In twin-lead or any parallel-conductor transmission line, the insulation is designed to keep that distance stable. On the other hand, in speaker wire, the insulation is usually quite soft, and a small amount (<1 mm) of incidental squishing of the cable will quite significantly change the distance between the conductors, and thus the impedance.
But, that's a theoretical answer, on why we don't in general use cheap speaker wire or lamp-cord for transmission lines. What about in practice?
Well, I've got a piece of speaker wire handy (30 ft or so, 16 AWG). I unplugged it from my speaker and plugged it into a resistance decade box and my antenna analyzer, and made some measurements. Impedance, 0-30 MHz:

So, an adequate piece of transmission line around 110 Ω.
Does it have obvious impedance discontinuities measured in my analyzer's "TDR" mode?

Not very much! (The spike on the left end is the connection to the analyzer, and the wiggle on the right is the connection to the termination.)

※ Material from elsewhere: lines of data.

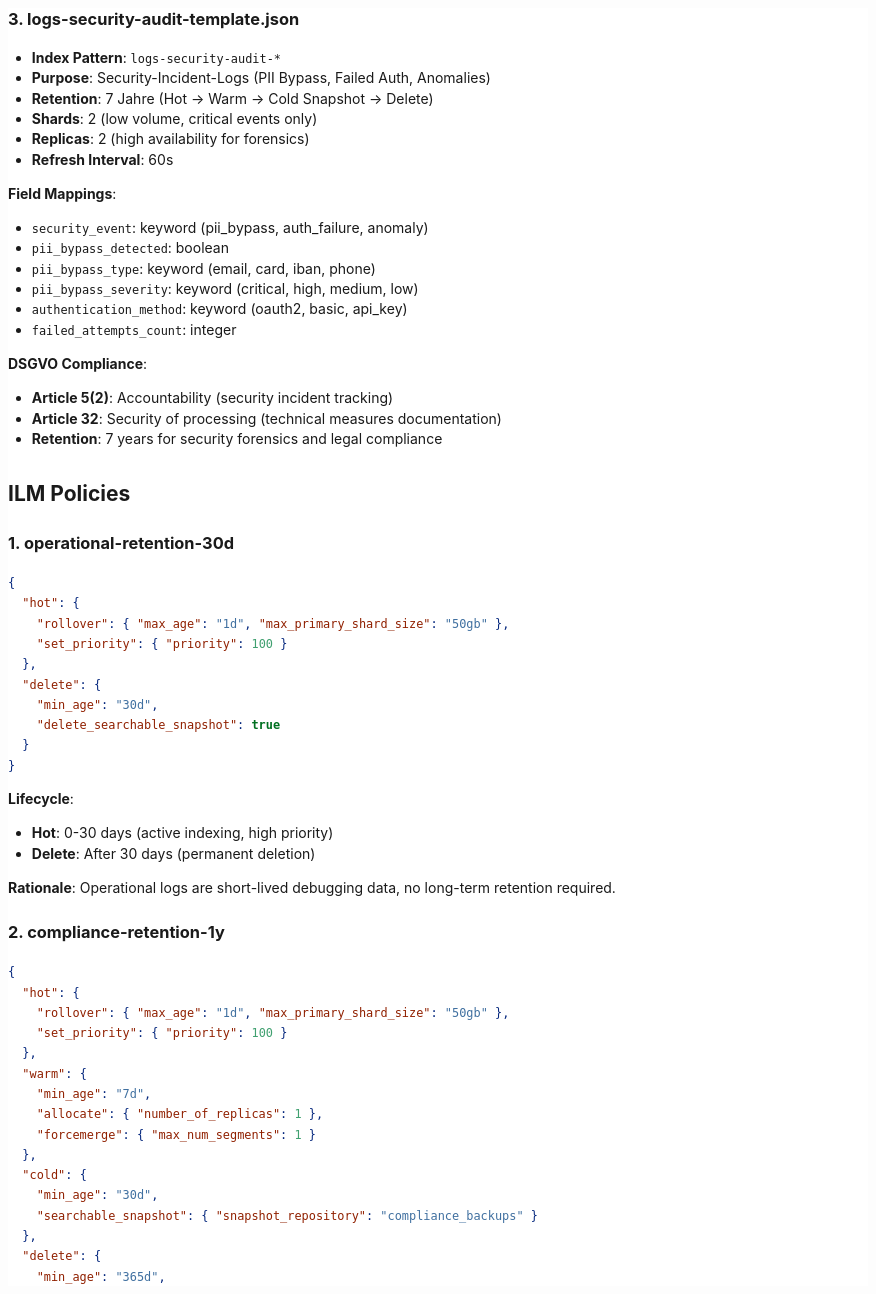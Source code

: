 ### 3. logs-security-audit-template.json

- **Index Pattern**: `logs-security-audit-*`
- **Purpose**: Security-Incident-Logs (PII Bypass, Failed Auth, Anomalies)
- **Retention**: 7 Jahre (Hot → Warm → Cold Snapshot → Delete)
- **Shards**: 2 (low volume, critical events only)
- **Replicas**: 2 (high availability for forensics)
- **Refresh Interval**: 60s

**Field Mappings**:

- `security_event`: keyword (pii_bypass, auth_failure, anomaly)
- `pii_bypass_detected`: boolean
- `pii_bypass_type`: keyword (email, card, iban, phone)
- `pii_bypass_severity`: keyword (critical, high, medium, low)
- `authentication_method`: keyword (oauth2, basic, api_key)
- `failed_attempts_count`: integer

**DSGVO Compliance**:

- **Article 5(2)**: Accountability (security incident tracking)
- **Article 32**: Security of processing (technical measures documentation)
- **Retention**: 7 years for security forensics and legal compliance

## ILM Policies

### 1. operational-retention-30d

```json
{
  "hot": {
    "rollover": { "max_age": "1d", "max_primary_shard_size": "50gb" },
    "set_priority": { "priority": 100 }
  },
  "delete": {
    "min_age": "30d",
    "delete_searchable_snapshot": true
  }
}
```

**Lifecycle**:

- **Hot**: 0-30 days (active indexing, high priority)
- **Delete**: After 30 days (permanent deletion)

**Rationale**: Operational logs are short-lived debugging data, no long-term retention required.

### 2. compliance-retention-1y

```json
{
  "hot": {
    "rollover": { "max_age": "1d", "max_primary_shard_size": "50gb" },
    "set_priority": { "priority": 100 }
  },
  "warm": {
    "min_age": "7d",
    "allocate": { "number_of_replicas": 1 },
    "forcemerge": { "max_num_segments": 1 }
  },
  "cold": {
    "min_age": "30d",
    "searchable_snapshot": { "snapshot_repository": "compliance_backups" }
  },
  "delete": {
    "min_age": "365d",
```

I'd guess that the practical reasons not to use speaker wire are:
- It's not a standard impedance, so you'd need matching on both ends
- Any particular product might have a different impedance
- It's not coax, so you have to treat it like any twin-lead and keep it away from other things, but people generally prefer coax unless they're building a high-performance HF station, at which point why use the cheap stuff?